[Dataset entries]
--- --- ---

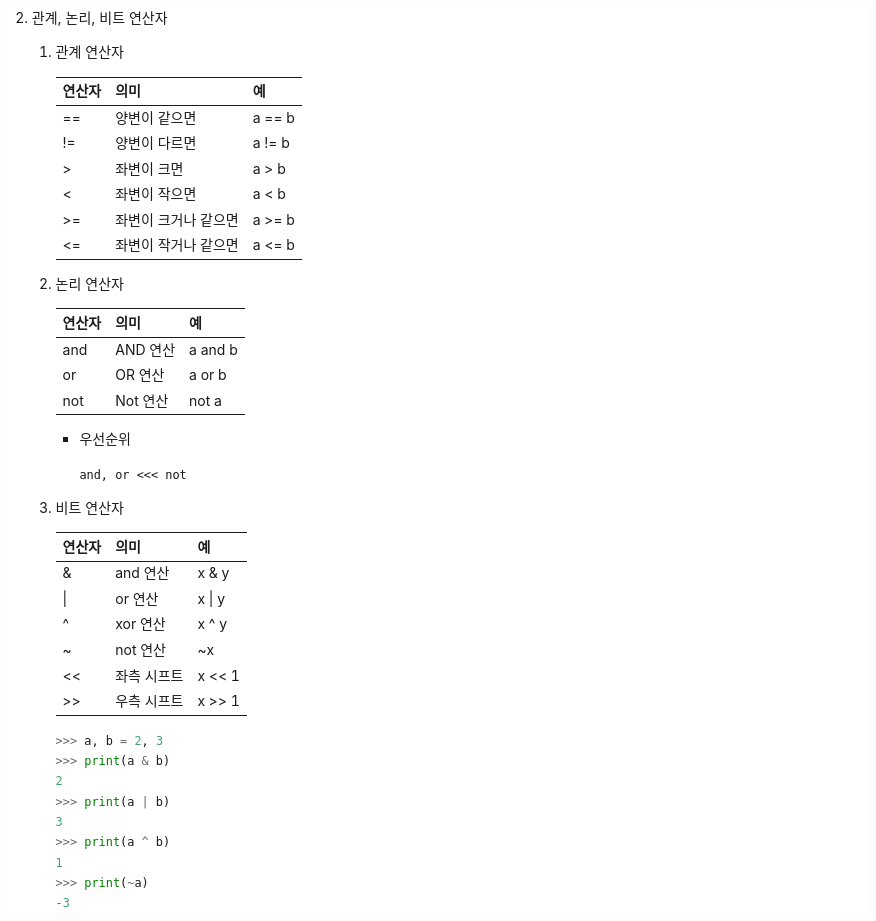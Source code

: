       

2. 관계, 논리, 비트 연산자

   1. 관계 연산자

      | 연산자 | 의미                 | 예     |
      | ------ | -------------------- | ------ |
      | ==     | 양변이 같으면        | a == b |
      | !=     | 양변이 다르면        | a != b |
      | >      | 좌변이 크면          | a > b  |
      | <      | 좌변이 작으면        | a < b  |
      | >=     | 좌변이 크거나 같으면 | a >= b |
      | <=     | 좌변이 작거나 같으면 | a <= b |

   2. 논리 연산자

      | 연산자 | 의미     | 예      |
      | ------ | -------- | ------- |
      | and    | AND 연산 | a and b |
      | or     | OR 연산  | a or b  |
      | not    | Not 연산 | not a   |

      - 우선순위

        `and, or <<< not`

   3. 비트 연산자

      | 연산자 | 의미        | 예     |
      | ------ | ----------- | ------ |
      | &      | and 연산    | x & y  |
      | \|     | or 연산     | x \| y |
      | ^      | xor 연산    | x ^ y  |
      | ~      | not 연산    | ~x     |
      | <<     | 좌측 시프트 | x << 1 |
      | >>     | 우측 시프트 | x >> 1 |

      ```python
      >>> a, b = 2, 3
      >>> print(a & b)
      2
      >>> print(a | b)
      3
      >>> print(a ^ b)
      1
      >>> print(~a)
      -3
      ```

--- --- ---

*What needs to be done*.
Give the entries above again exactly, minus their pictures.

*Reply*.
Source code

:       

2. 관계, 논리, 비트 연산자

   1. 관계 연산자

      | 연산자 | 의미                 | 예     |
      | ------ | -------------------- | ------ |
      | ==     | 양변이 같으면        | a == b |
      | !=     | 양변이 다르면        | a != b |
      | >      | 좌변이 크면          | a > b  |
      | <      | 좌변이 작으면        | a < b  |
      | >=     | 좌변이 크거나 같으면 | a >= b |
      | <=     | 좌변이 작거나 같으면 | a <= b |

   2. 논리 연산자

      | 연산자 | 의미     | 예      |
      | ------ | -------- | ------- |
      | and    | AND 연산 | a and b |
      | or     | OR 연산  | a or b  |
      | not    | Not 연산 | not a   |

      - 우선순위

        `and, or <<< not`

   3. 비트 연산자

      | 연산자 | 의미        | 예     |
      | ------ | ----------- | ------ |
      | &      | and 연산    | x & y  |
      | \|     | or 연산     | x \| y |
      | ^      | xor 연산    | x ^ y  |
      | ~      | not 연산    | ~x     |
      | <<     | 좌측 시프트 | x << 1 |
      | >>     | 우측 시프트 | x >> 1 |

      ```python
      >>> a, b = 2, 3
      >>> print(a & b)
      2
      >>> print(a | b)
      3
      >>> print(a ^ b)
      1
      >>> print(~a)
      -3
      ```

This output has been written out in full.